SOURCE INFORMATION Block Start

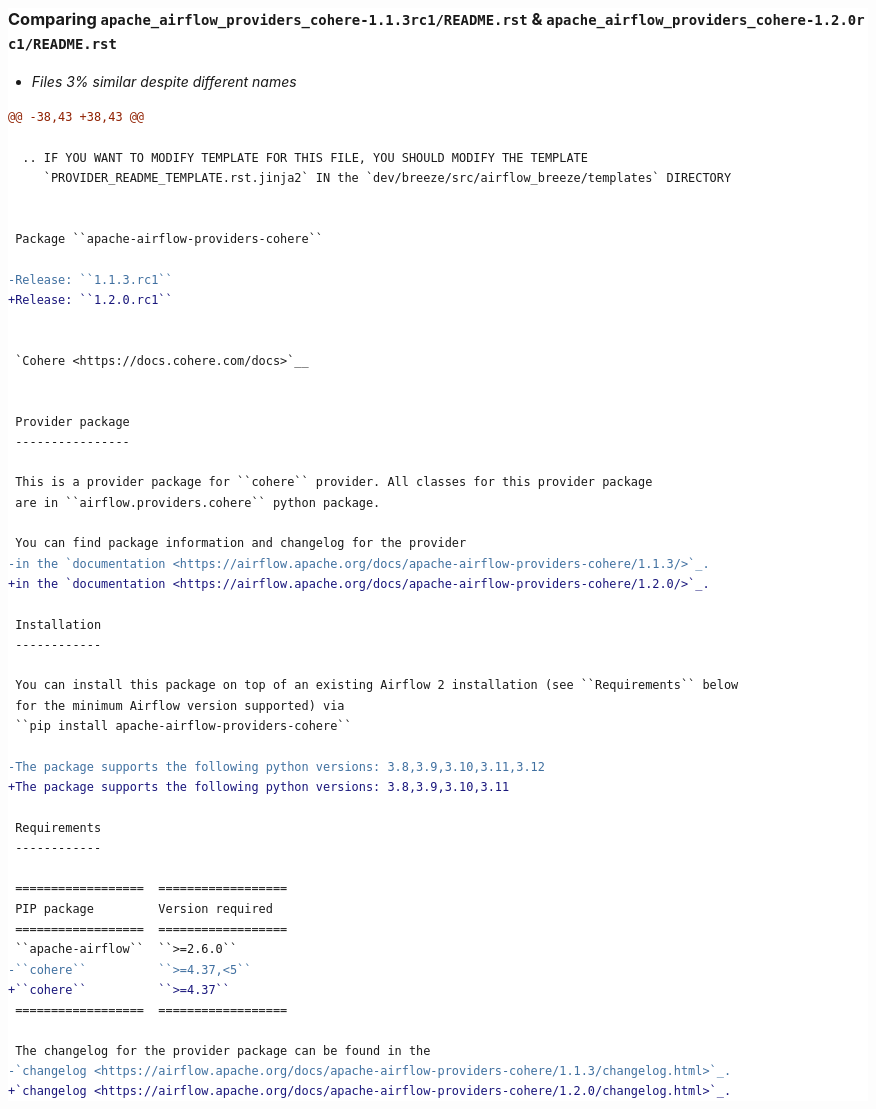 ### Comparing `apache_airflow_providers_cohere-1.1.3rc1/README.rst` & `apache_airflow_providers_cohere-1.2.0rc1/README.rst`

 * *Files 3% similar despite different names*

```diff
@@ -38,43 +38,43 @@
 
  .. IF YOU WANT TO MODIFY TEMPLATE FOR THIS FILE, YOU SHOULD MODIFY THE TEMPLATE
     `PROVIDER_README_TEMPLATE.rst.jinja2` IN the `dev/breeze/src/airflow_breeze/templates` DIRECTORY
 
 
 Package ``apache-airflow-providers-cohere``
 
-Release: ``1.1.3.rc1``
+Release: ``1.2.0.rc1``
 
 
 `Cohere <https://docs.cohere.com/docs>`__
 
 
 Provider package
 ----------------
 
 This is a provider package for ``cohere`` provider. All classes for this provider package
 are in ``airflow.providers.cohere`` python package.
 
 You can find package information and changelog for the provider
-in the `documentation <https://airflow.apache.org/docs/apache-airflow-providers-cohere/1.1.3/>`_.
+in the `documentation <https://airflow.apache.org/docs/apache-airflow-providers-cohere/1.2.0/>`_.
 
 Installation
 ------------
 
 You can install this package on top of an existing Airflow 2 installation (see ``Requirements`` below
 for the minimum Airflow version supported) via
 ``pip install apache-airflow-providers-cohere``
 
-The package supports the following python versions: 3.8,3.9,3.10,3.11,3.12
+The package supports the following python versions: 3.8,3.9,3.10,3.11
 
 Requirements
 ------------
 
 ==================  ==================
 PIP package         Version required
 ==================  ==================
 ``apache-airflow``  ``>=2.6.0``
-``cohere``          ``>=4.37,<5``
+``cohere``          ``>=4.37``
 ==================  ==================
 
 The changelog for the provider package can be found in the
-`changelog <https://airflow.apache.org/docs/apache-airflow-providers-cohere/1.1.3/changelog.html>`_.
+`changelog <https://airflow.apache.org/docs/apache-airflow-providers-cohere/1.2.0/changelog.html>`_.
```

SOURCE INFORMATION Block End

▶ **WHAT TO DO**: Leaving every image behind, repeat the data in full and exactly.

▶ **RESPONSE AREA**:
 ### Comparing `apache_airflow_providers_cohere-1.1.3rc1/README.rst` & `apache_airflow_providers_cohere-1.2.0rc1/README.rst`

 * *Files 3% similar despite different names*

```diff
@@ -38,43 +38,43 @@
 
  .. IF YOU WANT TO MODIFY TEMPLATE FOR THIS FILE, YOU SHOULD MODIFY THE TEMPLATE
     `PROVIDER_README_TEMPLATE.rst.jinja2` IN the `dev/breeze/src/airflow_breeze/templates` DIRECTORY
 
 
 Package ``apache-airflow-providers-cohere``
 
-Release: ``1.1.3.rc1``
+Release: ``1.2.0.rc1``
 
 
 `Cohere <https://docs.cohere.com/docs>`__
 
 
 Provider package
 ----------------
 
 This is a provider package for ``cohere`` provider. All classes for this provider package
 are in ``airflow.providers.cohere`` python package.
 
 You can find package information and changelog for the provider
-in the `documentation <https://airflow.apache.org/docs/apache-airflow-providers-cohere/1.1.3/>`_.
+in the `documentation <https://airflow.apache.org/docs/apache-airflow-providers-cohere/1.2.0/>`_.
 
 Installation
 ------------
 
 You can install this package on top of an existing Airflow 2 installation (see ``Requirements`` below
 for the minimum Airflow version supported) via
 ``pip install apache-airflow-providers-cohere``
 
-The package supports the following python versions: 3.8,3.9,3.10,3.11,3.12
+The package supports the following python versions: 3.8,3.9,3.10,3.11
 
 Requirements
 ------------
 
 ==================  ==================
 PIP package         Version required
 ==================  ==================
 ``apache-airflow``  ``>=2.6.0``
-``cohere``          ``>=4.37,<5``
+``cohere``          ``>=4.37``
 ==================  ==================
 
 The changelog for the provider package can be found in the
-`changelog <https://airflow.apache.org/docs/apache-airflow-providers-cohere/1.1.3/changelog.html>`_.
+`changelog <https://airflow.apache.org/docs/apache-airflow-providers-cohere/1.2.0/changelog.html>`_.
```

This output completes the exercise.